2.6. Descriptive analyses

Near real-time surveillance data on exposures and outcomes were updated every other week for the Optum database and every month for the HealthCore and CVS Health databases. Descriptive analyses of vaccines were tabulated by database and vaccine brand, including individuals that received multiple vaccine brands. Descriptive statistics of vaccinations and AESI counts by age category, sex, Health and Human Services (HHS) Region [11], and urban or rural residency status were calculated. Race and ethnicity data are frequently missing within the databases and therefore were excluded from the analysis.

2.7. Sequential testing

Poisson Maximized Sequential Probability Ratio Test (PMaxSPRT) was used to detect increased AESI risk following vaccination compared to a historical baseline for 17 AESI in each of the three databases (eTable 3) [12], [13], [14]. This method is also referred to as RCA or sequential monitoring in the vaccine surveillance field. Sequential testing was conducted with each data update.
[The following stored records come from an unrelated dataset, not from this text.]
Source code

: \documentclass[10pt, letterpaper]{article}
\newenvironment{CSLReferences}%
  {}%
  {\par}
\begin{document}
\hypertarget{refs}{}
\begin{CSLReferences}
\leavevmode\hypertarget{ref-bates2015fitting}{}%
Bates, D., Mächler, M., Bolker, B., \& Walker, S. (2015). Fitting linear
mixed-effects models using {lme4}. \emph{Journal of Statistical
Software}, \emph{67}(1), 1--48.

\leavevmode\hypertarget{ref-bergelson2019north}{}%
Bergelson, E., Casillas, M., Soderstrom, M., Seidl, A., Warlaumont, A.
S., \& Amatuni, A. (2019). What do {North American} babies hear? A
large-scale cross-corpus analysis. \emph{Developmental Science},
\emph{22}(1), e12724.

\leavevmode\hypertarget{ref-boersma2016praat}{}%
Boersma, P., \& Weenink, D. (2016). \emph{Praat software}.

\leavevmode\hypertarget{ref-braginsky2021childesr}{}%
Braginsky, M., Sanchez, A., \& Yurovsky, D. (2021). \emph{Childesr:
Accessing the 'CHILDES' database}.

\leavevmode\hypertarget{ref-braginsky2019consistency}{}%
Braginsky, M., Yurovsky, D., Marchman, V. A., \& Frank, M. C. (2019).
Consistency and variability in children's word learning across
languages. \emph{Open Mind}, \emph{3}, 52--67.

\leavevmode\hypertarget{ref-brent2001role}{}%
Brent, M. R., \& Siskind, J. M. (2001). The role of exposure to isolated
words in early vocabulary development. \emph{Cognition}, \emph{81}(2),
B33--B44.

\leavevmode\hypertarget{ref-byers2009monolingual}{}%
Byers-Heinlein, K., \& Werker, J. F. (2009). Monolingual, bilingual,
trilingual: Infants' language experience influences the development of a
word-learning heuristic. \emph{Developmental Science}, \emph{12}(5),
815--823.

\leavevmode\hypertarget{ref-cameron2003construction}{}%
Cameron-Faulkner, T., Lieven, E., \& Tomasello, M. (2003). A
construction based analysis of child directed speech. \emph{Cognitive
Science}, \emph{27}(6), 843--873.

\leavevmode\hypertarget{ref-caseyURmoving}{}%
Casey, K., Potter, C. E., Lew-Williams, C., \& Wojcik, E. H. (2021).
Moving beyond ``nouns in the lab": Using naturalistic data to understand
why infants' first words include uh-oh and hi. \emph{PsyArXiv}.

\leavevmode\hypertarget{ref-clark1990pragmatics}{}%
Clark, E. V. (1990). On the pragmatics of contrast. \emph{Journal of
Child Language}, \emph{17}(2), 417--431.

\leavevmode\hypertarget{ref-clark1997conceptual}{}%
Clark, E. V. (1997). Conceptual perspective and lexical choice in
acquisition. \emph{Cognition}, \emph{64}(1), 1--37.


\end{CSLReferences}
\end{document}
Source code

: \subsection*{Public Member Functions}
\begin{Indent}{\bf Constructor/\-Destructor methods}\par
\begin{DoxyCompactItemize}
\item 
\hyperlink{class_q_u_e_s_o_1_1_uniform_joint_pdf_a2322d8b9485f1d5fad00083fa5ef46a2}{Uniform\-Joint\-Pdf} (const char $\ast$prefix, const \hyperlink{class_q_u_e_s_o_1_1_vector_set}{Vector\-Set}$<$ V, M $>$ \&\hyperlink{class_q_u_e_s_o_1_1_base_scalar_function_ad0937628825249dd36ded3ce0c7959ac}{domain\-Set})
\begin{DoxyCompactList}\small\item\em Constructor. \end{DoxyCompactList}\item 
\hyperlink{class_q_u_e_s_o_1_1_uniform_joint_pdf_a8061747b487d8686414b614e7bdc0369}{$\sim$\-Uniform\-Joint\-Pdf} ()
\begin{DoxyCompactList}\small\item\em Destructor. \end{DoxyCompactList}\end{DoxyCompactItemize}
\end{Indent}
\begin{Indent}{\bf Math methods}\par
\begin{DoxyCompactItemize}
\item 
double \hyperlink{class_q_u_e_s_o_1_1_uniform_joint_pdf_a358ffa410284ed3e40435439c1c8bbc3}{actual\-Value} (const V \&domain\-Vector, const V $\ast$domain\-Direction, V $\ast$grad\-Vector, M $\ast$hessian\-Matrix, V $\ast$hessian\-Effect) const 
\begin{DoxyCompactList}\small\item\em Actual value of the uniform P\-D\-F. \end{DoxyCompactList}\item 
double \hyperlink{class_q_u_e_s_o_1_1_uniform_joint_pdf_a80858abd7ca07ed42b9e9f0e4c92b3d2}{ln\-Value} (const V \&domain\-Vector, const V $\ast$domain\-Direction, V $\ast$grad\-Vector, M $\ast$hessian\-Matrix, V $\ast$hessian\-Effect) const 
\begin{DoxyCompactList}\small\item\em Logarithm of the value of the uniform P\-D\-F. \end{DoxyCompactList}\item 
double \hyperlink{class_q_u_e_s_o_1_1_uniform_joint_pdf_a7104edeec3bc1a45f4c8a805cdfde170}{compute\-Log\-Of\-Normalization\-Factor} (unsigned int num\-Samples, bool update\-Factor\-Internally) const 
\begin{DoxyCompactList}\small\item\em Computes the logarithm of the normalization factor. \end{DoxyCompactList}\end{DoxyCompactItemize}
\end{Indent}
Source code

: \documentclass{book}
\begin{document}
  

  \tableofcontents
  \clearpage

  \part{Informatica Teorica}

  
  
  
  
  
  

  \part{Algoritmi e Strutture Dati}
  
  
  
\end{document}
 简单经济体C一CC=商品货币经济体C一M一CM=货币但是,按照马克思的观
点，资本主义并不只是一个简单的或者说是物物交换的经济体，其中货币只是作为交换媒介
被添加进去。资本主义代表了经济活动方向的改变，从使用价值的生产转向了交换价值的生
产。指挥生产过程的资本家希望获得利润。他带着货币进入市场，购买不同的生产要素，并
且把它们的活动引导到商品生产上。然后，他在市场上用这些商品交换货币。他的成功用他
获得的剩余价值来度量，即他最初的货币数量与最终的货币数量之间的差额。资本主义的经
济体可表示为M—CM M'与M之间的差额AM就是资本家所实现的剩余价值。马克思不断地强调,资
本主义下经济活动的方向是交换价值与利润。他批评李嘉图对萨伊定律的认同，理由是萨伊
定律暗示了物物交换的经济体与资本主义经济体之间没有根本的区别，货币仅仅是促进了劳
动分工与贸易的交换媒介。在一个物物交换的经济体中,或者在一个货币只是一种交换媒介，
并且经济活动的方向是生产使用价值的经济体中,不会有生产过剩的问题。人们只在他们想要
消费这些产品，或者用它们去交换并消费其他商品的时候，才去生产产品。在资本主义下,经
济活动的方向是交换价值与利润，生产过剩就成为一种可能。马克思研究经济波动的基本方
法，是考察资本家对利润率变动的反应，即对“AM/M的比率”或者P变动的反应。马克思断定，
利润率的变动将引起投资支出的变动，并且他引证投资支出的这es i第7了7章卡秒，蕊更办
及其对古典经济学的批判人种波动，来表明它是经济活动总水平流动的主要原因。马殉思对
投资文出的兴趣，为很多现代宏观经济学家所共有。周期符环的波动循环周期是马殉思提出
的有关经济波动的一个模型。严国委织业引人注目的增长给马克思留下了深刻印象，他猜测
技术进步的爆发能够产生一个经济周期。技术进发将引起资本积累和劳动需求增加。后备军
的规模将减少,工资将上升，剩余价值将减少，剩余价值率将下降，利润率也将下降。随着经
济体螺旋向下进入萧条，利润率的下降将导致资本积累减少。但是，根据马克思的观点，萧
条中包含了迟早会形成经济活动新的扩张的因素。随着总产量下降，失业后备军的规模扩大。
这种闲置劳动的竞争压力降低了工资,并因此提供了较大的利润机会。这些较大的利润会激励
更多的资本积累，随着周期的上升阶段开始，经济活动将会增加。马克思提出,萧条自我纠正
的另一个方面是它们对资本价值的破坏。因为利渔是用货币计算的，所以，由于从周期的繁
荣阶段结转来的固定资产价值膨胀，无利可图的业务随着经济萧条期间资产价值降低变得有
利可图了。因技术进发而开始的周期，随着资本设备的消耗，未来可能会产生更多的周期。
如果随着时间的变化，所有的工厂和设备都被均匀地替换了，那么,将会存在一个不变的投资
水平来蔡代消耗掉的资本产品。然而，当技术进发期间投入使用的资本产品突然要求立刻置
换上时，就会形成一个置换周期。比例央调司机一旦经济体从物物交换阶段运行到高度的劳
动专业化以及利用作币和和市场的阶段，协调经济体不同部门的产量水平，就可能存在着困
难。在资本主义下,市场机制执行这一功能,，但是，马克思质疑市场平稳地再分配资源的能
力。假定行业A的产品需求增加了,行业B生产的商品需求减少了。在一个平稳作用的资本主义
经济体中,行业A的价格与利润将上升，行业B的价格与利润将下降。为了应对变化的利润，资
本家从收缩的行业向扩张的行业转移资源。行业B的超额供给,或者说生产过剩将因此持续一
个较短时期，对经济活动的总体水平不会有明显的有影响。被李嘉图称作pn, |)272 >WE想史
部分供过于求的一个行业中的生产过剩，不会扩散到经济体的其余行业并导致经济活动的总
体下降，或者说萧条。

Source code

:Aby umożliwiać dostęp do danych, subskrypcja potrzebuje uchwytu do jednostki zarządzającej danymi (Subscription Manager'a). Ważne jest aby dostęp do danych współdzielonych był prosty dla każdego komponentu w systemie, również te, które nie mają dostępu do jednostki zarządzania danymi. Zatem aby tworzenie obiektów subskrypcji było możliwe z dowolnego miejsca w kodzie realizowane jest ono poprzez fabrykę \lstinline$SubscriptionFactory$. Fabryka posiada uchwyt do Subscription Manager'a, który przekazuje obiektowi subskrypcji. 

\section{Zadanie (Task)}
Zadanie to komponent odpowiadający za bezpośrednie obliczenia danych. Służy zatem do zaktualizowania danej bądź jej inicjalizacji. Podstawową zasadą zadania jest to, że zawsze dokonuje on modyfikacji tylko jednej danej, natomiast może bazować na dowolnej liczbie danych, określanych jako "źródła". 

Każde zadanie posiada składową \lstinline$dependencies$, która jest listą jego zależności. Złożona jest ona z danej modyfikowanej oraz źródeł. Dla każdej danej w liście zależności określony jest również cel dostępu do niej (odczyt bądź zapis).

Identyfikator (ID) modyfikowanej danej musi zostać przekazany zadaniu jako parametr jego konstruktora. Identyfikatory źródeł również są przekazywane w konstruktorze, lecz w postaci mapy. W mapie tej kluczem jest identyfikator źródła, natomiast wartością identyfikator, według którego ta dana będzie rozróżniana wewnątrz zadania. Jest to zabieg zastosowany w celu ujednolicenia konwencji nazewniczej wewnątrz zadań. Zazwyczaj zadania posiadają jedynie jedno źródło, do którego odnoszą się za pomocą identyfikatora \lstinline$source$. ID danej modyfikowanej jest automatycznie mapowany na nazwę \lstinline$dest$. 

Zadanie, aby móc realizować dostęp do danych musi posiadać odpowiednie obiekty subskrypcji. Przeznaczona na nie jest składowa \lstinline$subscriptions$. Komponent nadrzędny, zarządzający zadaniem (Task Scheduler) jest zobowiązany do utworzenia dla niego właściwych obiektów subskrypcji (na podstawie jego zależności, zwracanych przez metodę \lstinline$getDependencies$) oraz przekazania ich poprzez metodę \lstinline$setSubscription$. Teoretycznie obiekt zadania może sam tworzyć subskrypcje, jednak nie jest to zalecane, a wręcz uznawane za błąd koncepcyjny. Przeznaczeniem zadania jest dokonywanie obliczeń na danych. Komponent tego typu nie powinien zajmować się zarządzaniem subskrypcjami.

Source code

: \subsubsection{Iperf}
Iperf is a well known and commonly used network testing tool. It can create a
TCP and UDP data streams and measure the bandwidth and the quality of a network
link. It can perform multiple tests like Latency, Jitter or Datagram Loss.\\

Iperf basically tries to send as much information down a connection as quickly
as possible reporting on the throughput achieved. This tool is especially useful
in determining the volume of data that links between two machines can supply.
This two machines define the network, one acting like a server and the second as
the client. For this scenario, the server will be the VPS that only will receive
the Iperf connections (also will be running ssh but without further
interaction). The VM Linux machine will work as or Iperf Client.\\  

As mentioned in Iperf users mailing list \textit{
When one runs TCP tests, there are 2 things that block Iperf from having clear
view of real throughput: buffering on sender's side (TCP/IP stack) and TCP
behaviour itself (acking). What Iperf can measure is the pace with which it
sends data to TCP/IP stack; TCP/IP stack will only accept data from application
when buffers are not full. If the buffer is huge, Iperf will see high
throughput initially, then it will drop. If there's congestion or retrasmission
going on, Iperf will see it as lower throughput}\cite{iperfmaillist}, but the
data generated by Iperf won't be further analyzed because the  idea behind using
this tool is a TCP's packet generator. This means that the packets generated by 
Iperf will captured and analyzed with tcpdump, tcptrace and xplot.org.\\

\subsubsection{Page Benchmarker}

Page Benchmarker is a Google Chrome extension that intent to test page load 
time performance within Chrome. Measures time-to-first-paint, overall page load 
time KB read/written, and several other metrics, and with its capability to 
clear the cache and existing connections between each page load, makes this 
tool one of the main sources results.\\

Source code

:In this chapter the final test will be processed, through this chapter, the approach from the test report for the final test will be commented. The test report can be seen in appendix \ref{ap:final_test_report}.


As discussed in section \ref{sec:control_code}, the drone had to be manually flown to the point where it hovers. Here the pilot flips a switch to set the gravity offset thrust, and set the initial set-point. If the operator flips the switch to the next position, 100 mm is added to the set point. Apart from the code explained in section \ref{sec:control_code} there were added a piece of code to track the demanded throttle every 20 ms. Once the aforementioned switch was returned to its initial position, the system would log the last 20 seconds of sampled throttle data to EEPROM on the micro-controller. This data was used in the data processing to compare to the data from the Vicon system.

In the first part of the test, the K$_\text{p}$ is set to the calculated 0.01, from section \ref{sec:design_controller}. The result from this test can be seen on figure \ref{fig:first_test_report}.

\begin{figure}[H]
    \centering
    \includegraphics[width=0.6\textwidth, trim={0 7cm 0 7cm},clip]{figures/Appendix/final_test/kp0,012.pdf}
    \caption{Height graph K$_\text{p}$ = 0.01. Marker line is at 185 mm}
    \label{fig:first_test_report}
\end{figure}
2.8. Comparator rate selection

The observed number of AESI in the COVID-19 vaccinated population was compared to an expected number of AESI based on the background rate of the AESI drawn from the same data source primarily from the pre-pandemic period [7]. The comparator rate was standardized by age group and sex by calculating rates within the strata of the standardization variables during a time period of 2017–2019 for HealthCore, 2019 for Optum, and 2019–2020 for CVS Health. To account for delayed observation of adverse events due to claims processing, the comparator rate was adjusted based on the data lag for each outcome estimated from events in 2019 [3], [5]. The comparator population was selected as either a general population or an influenza-vaccinated population depending on the background rates observed in these historical cohorts. If rates in the historical period differed from each other, as generally assessed by comparing the 95% confidence intervals (CI), we selected the lowest rate in order to enhance sensitivity of this monitoring; otherwise, the median annual rate was selected. For two outcomes (appendicitis and narcolepsy, both in the CVS database) where the peri-COVID rate (June - December 2020) did not return to pre-COVID rates, the peri-COVID rate was selected as the comparator (eTable 3).

2.9. PMaxSPRT sequential testing

Sequential testing for each AESI commenced when a minimum of three cases accrued, and the surveillance length for each AESI was pre-specified based on the expected vaccinations to be administered over the course of the vaccination campaign. One-tailed tests were used with a null hypothesis that the observed rate was no greater than the historical comparator beyond a pre-specified test margin with an overall alpha of 1%. The alpha level was selected to address the large number of tests and to reduce Type 1 error. The test margin was selected for each AESI based on expert guidance to avoid minimal risk increases that were unlikely to be clinically relevant. The expected number of events accrued under the null hypothesis was used as the upper limit on the number of tests. A statistical signal occurred if the log likelihood ratio exceeded the critical value [12], [13], [14]. A rate ratio (RR) was obtained by comparing the incidence of observed events among the study population to the adjusted historical background rates; confidence intervals were not calculated for the RRs due to the design of the PMaxSPRT. Sequential testing continued until a signal was observed or the pre-specified surveillance length was reached, after which descriptive monitoring of post-vaccine outcome rates continued until the end of the study period.

2.10. Statistical software

Analyses were conducted using R 4.0.2 (R Foundation for Statistical Computing, Vienna, Austria) and the package Sequential 3.3.1. Analyses conducted by Optum and CVS Health data additionally used SAS v. 9.4 (SAS Institute Inc., Cary, NC, United States), and analyses of HealthCore data used SAS Enterprise Guide v. 8.3 (SAS Institute Inc., Cary, NC, United States).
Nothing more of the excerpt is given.